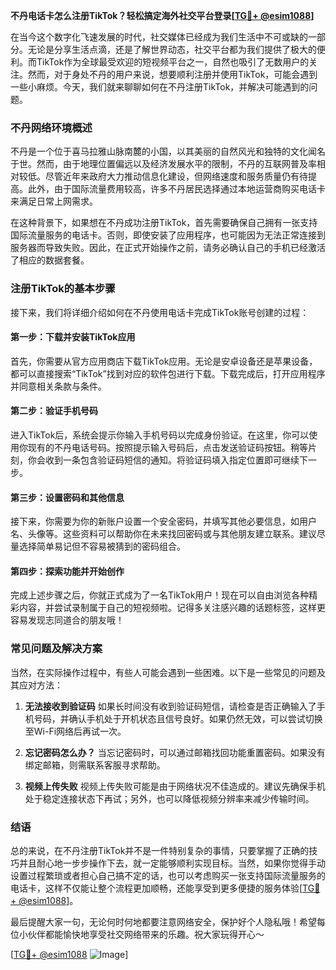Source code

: **不丹电话卡怎么注册TikTok？轻松搞定海外社交平台登录[[TG💪+ @esim1088](https://t.me/s/esim1088)]**

在当今这个数字化飞速发展的时代，社交媒体已经成为我们生活中不可或缺的一部分。无论是分享生活点滴，还是了解世界动态，社交平台都为我们提供了极大的便利。而TikTok作为全球最受欢迎的短视频平台之一，自然也吸引了无数用户的关注。然而，对于身处不丹的用户来说，想要顺利注册并使用TikTok，可能会遇到一些小麻烦。今天，我们就来聊聊如何在不丹注册TikTok，并解决可能遇到的问题。

### 不丹网络环境概述

不丹是一个位于喜马拉雅山脉南麓的小国，以其美丽的自然风光和独特的文化闻名于世。然而，由于地理位置偏远以及经济发展水平的限制，不丹的互联网普及率相对较低。尽管近年来政府大力推动信息化建设，但网络速度和服务质量仍有待提高。此外，由于国际流量费用较高，许多不丹居民选择通过本地运营商购买电话卡来满足日常上网需求。

在这种背景下，如果想在不丹成功注册TikTok，首先需要确保自己拥有一张支持国际流量服务的电话卡。否则，即使安装了应用程序，也可能因为无法正常连接到服务器而导致失败。因此，在正式开始操作之前，请务必确认自己的手机已经激活了相应的数据套餐。

### 注册TikTok的基本步骤

接下来，我们将详细介绍如何在不丹使用电话卡完成TikTok账号创建的过程：

#### 第一步：下载并安装TikTok应用
首先，你需要从官方应用商店下载TikTok应用。无论是安卓设备还是苹果设备，都可以直接搜索“TikTok”找到对应的软件包进行下载。下载完成后，打开应用程序并同意相关条款与条件。

#### 第二步：验证手机号码
进入TikTok后，系统会提示你输入手机号码以完成身份验证。在这里，你可以使用你现有的不丹电话号码。按照提示输入号码后，点击发送验证码按钮。稍等片刻，你会收到一条包含验证码短信的通知。将验证码填入指定位置即可继续下一步。

#### 第三步：设置密码和其他信息
接下来，你需要为你的新账户设置一个安全密码，并填写其他必要信息，如用户名、头像等。这些资料可以帮助你在未来找回密码或与其他朋友建立联系。建议尽量选择简单易记但不容易被猜到的密码组合。

#### 第四步：探索功能并开始创作
完成上述步骤之后，你就正式成为了一名TikTok用户！现在可以自由浏览各种精彩内容，并尝试录制属于自己的短视频啦。记得多关注感兴趣的话题标签，这样更容易发现志同道合的朋友哦！

### 常见问题及解决方案

当然，在实际操作过程中，有些人可能会遇到一些困难。以下是一些常见的问题及其应对方法：

1. **无法接收到验证码**
   如果长时间没有收到验证码短信，请检查是否正确输入了手机号码，并确认手机处于开机状态且信号良好。如果仍然无效，可以尝试切换至Wi-Fi网络后再试一次。

2. **忘记密码怎么办？**
   当忘记密码时，可以通过邮箱找回功能重置密码。如果没有绑定邮箱，则需联系客服寻求帮助。

3. **视频上传失败**
   视频上传失败可能是由于网络状况不佳造成的。建议先确保手机处于稳定连接状态下再试；另外，也可以降低视频分辨率来减少传输时间。

### 结语

总的来说，在不丹注册TikTok并不是一件特别复杂的事情，只要掌握了正确的技巧并且耐心地一步步操作下去，就一定能够顺利实现目标。当然，如果你觉得手动设置过程繁琐或者担心自己搞不定的话，也可以考虑购买一张支持国际流量服务的电话卡，这样不仅能让整个流程更加顺畅，还能享受到更多便捷的服务体验[[TG💪+ @esim1088](https://t.me/s/esim1088)]。

最后提醒大家一句，无论何时何地都要注意网络安全，保护好个人隐私哦！希望每位小伙伴都能愉快地享受社交网络带来的乐趣。祝大家玩得开心～

[[TG💪+ @esim1088](https://t.me/s/esim1088) ![Image](https://i.postimg.cc/4NQfJmqS/Snipaste-2025-05-13-00-14-12.png)]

> [TASK BRIEF] Using the data above, transcribe the lines that run from the line with "在当今这个数字化飞速发展的时" to the line with "在这种背景下，如果想在不丹成", both ends kept, and output nothing else.

> [EXERCISE SOLUTION]
在当今这个数字化飞速发展的时代，社交媒体已经成为我们生活中不可或缺的一部分。无论是分享生活点滴，还是了解世界动态，社交平台都为我们提供了极大的便利。而TikTok作为全球最受欢迎的短视频平台之一，自然也吸引了无数用户的关注。然而，对于身处不丹的用户来说，想要顺利注册并使用TikTok，可能会遇到一些小麻烦。今天，我们就来聊聊如何在不丹注册TikTok，并解决可能遇到的问题。

### 不丹网络环境概述

不丹是一个位于喜马拉雅山脉南麓的小国，以其美丽的自然风光和独特的文化闻名于世。然而，由于地理位置偏远以及经济发展水平的限制，不丹的互联网普及率相对较低。尽管近年来政府大力推动信息化建设，但网络速度和服务质量仍有待提高。此外，由于国际流量费用较高，许多不丹居民选择通过本地运营商购买电话卡来满足日常上网需求。

在这种背景下，如果想在不丹成功注册TikTok，首先需要确保自己拥有一张支持国际流量服务的电话卡。否则，即使安装了应用程序，也可能因为无法正常连接到服务器而导致失败。因此，在正式开始操作之前，请务必确认自己的手机已经激活了相应的数据套餐。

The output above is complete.